# The records:
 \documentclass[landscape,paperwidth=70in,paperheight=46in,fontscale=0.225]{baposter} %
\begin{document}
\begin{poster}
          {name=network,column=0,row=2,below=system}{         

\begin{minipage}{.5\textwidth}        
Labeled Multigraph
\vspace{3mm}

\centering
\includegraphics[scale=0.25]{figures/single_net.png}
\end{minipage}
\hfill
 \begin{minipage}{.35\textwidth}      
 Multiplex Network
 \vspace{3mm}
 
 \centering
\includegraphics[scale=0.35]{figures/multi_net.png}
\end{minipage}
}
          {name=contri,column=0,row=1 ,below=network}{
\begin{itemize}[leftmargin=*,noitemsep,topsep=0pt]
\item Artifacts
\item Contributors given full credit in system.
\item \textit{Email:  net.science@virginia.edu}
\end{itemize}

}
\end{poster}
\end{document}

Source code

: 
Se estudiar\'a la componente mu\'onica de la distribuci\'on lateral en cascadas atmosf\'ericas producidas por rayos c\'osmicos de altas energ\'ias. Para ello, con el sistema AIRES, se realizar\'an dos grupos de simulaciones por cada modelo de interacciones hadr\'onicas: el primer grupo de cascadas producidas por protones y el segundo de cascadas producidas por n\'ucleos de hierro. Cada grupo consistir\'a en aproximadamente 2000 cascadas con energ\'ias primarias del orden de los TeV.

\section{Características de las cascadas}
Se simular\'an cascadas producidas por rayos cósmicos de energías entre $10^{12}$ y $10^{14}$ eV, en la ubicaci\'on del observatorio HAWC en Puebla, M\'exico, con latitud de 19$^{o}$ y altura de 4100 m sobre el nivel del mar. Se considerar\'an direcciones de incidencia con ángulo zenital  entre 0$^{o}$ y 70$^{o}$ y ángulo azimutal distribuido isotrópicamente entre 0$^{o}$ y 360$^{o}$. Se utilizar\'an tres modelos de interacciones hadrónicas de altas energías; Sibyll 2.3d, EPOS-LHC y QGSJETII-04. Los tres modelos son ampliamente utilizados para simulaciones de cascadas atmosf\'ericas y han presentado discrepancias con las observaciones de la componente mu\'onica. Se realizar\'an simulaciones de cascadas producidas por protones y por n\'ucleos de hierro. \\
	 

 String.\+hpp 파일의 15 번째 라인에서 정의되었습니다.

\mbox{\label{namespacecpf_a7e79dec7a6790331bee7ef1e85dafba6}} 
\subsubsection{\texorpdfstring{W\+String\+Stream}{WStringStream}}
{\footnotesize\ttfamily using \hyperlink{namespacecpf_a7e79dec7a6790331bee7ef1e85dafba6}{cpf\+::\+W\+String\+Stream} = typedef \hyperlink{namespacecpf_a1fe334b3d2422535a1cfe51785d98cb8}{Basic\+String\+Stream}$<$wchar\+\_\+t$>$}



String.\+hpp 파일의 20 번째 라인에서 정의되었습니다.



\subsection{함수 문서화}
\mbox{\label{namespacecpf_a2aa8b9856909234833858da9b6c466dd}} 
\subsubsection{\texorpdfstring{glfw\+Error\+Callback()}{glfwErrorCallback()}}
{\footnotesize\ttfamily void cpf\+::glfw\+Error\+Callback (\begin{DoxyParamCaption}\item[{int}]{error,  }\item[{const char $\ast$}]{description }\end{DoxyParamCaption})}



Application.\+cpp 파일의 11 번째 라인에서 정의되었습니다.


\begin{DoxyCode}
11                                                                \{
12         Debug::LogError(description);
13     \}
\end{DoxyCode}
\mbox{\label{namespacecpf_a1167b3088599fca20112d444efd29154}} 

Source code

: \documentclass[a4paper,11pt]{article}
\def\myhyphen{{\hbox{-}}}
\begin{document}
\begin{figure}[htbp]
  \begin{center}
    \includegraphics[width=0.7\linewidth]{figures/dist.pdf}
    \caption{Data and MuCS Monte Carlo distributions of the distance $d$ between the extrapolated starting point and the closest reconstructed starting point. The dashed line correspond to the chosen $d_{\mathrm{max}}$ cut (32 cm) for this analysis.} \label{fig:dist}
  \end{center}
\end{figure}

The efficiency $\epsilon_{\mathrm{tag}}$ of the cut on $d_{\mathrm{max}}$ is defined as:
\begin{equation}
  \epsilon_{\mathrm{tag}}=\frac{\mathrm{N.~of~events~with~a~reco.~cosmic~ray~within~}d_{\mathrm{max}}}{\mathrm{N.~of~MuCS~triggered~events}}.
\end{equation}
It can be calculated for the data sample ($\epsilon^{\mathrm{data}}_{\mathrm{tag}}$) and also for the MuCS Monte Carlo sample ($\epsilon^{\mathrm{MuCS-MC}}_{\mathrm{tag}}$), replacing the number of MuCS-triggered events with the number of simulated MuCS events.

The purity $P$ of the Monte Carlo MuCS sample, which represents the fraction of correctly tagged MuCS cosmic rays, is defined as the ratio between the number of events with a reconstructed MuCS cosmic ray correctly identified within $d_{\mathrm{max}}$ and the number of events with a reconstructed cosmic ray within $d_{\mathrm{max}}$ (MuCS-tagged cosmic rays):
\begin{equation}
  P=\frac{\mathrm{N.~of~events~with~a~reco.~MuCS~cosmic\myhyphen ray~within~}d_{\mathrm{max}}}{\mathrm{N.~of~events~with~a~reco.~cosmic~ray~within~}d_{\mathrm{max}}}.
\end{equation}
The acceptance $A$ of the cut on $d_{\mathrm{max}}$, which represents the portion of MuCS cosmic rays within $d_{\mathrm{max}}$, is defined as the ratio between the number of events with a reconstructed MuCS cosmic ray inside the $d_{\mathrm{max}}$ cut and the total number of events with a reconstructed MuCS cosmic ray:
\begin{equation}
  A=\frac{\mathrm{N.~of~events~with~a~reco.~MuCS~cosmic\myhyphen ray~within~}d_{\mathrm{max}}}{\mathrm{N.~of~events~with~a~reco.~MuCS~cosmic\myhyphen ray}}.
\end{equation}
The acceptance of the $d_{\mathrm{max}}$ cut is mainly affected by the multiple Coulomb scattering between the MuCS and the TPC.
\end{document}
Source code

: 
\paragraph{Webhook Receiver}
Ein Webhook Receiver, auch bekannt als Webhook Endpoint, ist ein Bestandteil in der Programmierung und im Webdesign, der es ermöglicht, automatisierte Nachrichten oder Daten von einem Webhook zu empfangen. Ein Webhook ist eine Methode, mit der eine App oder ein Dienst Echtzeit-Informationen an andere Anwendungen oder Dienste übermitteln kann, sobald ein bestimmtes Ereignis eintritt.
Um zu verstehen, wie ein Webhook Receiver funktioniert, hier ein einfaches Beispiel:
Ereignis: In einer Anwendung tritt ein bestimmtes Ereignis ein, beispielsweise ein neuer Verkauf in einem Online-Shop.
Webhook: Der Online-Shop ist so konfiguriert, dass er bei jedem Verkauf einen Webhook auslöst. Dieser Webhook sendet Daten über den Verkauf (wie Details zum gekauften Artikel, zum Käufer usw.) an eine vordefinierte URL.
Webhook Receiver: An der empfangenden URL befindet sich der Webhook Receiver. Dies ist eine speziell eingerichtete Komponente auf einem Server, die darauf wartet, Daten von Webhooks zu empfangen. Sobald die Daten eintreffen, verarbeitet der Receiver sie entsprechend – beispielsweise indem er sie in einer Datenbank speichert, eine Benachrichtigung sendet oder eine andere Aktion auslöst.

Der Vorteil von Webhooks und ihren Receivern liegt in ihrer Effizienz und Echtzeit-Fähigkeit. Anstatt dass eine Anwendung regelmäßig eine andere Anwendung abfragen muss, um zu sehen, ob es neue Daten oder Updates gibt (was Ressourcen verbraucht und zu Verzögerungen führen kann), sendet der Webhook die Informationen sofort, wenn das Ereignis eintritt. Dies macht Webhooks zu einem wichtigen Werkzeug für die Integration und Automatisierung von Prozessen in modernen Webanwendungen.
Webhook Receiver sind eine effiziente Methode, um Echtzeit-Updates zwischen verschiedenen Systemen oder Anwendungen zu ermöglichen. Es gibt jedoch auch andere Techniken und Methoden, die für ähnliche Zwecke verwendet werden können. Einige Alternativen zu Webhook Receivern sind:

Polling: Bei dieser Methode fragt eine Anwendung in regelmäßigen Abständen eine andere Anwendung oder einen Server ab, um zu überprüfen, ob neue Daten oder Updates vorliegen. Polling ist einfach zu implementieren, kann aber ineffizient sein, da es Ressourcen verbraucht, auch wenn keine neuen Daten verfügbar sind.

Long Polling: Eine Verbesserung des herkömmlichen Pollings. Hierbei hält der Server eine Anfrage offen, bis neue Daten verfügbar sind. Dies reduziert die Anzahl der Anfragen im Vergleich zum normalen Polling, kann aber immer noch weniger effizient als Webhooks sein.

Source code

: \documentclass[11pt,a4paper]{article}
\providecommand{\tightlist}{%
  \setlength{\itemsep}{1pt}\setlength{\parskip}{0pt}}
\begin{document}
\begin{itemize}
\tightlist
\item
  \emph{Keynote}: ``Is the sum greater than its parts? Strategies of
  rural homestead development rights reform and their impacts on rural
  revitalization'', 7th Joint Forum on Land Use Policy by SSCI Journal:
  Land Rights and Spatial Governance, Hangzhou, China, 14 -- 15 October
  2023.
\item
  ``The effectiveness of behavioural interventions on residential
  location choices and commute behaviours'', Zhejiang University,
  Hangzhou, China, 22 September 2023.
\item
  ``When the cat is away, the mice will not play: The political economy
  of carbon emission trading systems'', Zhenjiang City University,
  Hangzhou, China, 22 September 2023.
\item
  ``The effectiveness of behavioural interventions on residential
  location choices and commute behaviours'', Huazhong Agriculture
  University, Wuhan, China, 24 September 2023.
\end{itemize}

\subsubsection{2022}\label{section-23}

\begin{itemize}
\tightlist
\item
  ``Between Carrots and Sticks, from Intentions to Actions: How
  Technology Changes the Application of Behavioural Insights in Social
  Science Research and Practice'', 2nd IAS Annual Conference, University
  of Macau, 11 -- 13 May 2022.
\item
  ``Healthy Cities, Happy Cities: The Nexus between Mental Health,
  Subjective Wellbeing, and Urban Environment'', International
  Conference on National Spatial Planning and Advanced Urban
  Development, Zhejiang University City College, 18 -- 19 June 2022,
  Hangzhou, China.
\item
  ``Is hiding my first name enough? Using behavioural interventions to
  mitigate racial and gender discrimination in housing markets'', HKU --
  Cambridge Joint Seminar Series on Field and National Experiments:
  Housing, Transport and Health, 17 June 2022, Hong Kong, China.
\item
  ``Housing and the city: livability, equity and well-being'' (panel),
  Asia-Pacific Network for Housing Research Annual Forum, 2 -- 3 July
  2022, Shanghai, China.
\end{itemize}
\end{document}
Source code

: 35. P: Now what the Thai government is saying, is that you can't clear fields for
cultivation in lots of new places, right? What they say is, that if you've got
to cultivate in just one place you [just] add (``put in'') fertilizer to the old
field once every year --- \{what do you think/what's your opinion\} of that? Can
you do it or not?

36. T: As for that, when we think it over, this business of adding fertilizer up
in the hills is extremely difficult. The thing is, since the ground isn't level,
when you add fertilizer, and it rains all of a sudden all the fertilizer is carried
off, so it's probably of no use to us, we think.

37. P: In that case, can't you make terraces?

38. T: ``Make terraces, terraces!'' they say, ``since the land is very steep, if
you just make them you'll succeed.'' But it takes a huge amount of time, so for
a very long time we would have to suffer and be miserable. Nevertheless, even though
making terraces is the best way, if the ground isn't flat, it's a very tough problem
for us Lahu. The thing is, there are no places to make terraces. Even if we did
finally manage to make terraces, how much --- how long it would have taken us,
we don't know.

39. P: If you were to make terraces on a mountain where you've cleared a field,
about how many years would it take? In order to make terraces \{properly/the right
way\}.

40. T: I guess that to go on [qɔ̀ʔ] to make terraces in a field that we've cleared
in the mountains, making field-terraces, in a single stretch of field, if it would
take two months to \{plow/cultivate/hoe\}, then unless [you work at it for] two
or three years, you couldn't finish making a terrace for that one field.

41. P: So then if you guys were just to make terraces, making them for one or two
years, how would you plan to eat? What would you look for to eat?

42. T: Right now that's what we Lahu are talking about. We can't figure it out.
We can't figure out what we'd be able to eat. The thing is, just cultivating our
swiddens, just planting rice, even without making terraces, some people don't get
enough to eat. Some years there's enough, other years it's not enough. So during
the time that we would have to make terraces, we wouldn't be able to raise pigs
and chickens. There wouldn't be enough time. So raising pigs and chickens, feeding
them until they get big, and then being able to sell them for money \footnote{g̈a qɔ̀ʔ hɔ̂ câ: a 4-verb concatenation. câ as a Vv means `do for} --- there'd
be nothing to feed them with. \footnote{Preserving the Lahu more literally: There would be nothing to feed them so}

# Problem to solve:
Of the entries above, repeat exactly the lines between the line with "Happy Cities: The" and the line with "behavioural interventions to", inclusive, and no others.

# Solved problem:
  ``Healthy Cities, Happy Cities: The Nexus between Mental Health,
  Subjective Wellbeing, and Urban Environment'', International
  Conference on National Spatial Planning and Advanced Urban
  Development, Zhejiang University City College, 18 -- 19 June 2022,
  Hangzhou, China.
\item
  ``Is hiding my first name enough? Using behavioural interventions to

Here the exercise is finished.